Apostolopoulos joins a list of prospective Commanders buyers that includes Josh Harris, owner of the NBA’s Philadelphia 76ers and the NHL’s New Jersey Devils; Tilman Fertitta, owner of the NBA’s Houston Rockets; and Amazon founder Jeff Bezos.
Harris and Fertitta have made bids, people with knowledge of the sales process have said. Commanders owner Daniel Snyder has blocked Bezos, who owns The Washington Post, from moving forward in the bidding process, a person familiar with the process said recently, because of his displeasure with The Post’s coverage of him and the team. It has not been clear whether Bezos ultimately will be allowed to make a bid.
Harris’s investment group includes Potomac, Md., billionaire and philanthropist Mitchell Rales and former NBA great Magic Johnson.
Apostolopoulos was born in Toronto and attended Harvard. He also is the co-founder and chief development officer of Triple Properties, a real estate development company, and is the co-founder of Caary, a digital credit and payments platform. His late father, Andreas, was born in Greece and moved to Canada as a teenager before building a multibillion-dollar business empire.

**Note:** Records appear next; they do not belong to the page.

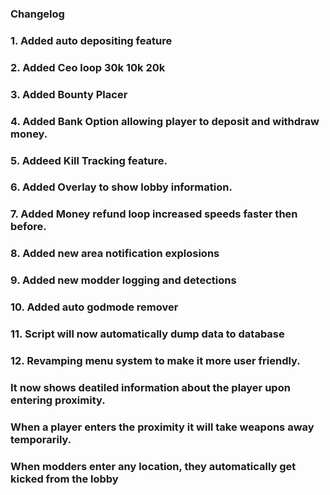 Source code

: ### Changelog
### 1. Added auto depositing feature
### 2. Added Ceo loop 30k 10k 20k
### 3. Added Bounty Placer
### 4. Added Bank Option allowing player to deposit and withdraw money.
### 5. Addeed Kill Tracking feature.
### 6. Added Overlay to show lobby information.
### 7. Added Money refund loop increased speeds faster then before.
### 8. Added new area notification explosions
### 9. Added new modder logging and detections
### 10. Added auto godmode remover
### 11. Script will now automatically dump data to database
### 12. Revamping menu system to make it more user friendly.
###
### It now shows deatiled information about the player upon entering proximity.
### When a player enters the proximity it will take weapons away temporarily.
### When modders enter any location, they automatically get kicked from the lobby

Andreas Apostolopoulos, who died in 2021 at 69, purchased the vacant former home of the NFL’s Detroit Lions, the Silverdome, in 2009 for a reported $583,000. He reopened the facility in 2010, hosting a monster truck event, soccer games and boxing matches, among other events. The stadium was demolished by 2018; the site is now a fulfillment center for Amazon.
Andreas Apostolopoulos’s most ambitious project before his death was the proposed Durham Live district, a mixed-use development in Pickering, Ontario, slated to include a casino, hotel, dining and retail. Steve Apostolopoulos is managing partner and president of Pickering Developments, which owns Durham Live.
The Commanders have spent years searching for a location to build a new stadium in Virginia, D.C. or Maryland, with the hope of surrounding it with a mixed-use development. Should the team be sold, that project could be up to the next owners.
Snyder owns FedEx Field and its surrounding property, but the team is contractually obligated to play in Landover until 2027.
ESPN first reported Apostolopoulos’s visit to the team facilities.
Bidders have been attempting to strike a deal with Snyder on a sale in advance of the NFL’s annual league meeting that begins Sunday in Phoenix, according to four people familiar with the process. But some of those people said they remain skeptical that an agreement on a sale will be reached by then.
Any sale would have to be approved by at least 24 of the 32 team owners. The deliberations are taking place as the NFL conducts a second investigation of Snyder and the team. This one is being overseen by attorney Mary Jo White.
The Commanders announced in November that Snyder and his wife, Tanya, the team’s co-CEO, had hired Bank of America Securities to consider potential transactions for the franchise. The team has not said whether the Snyders intend to sell all or part of the franchise.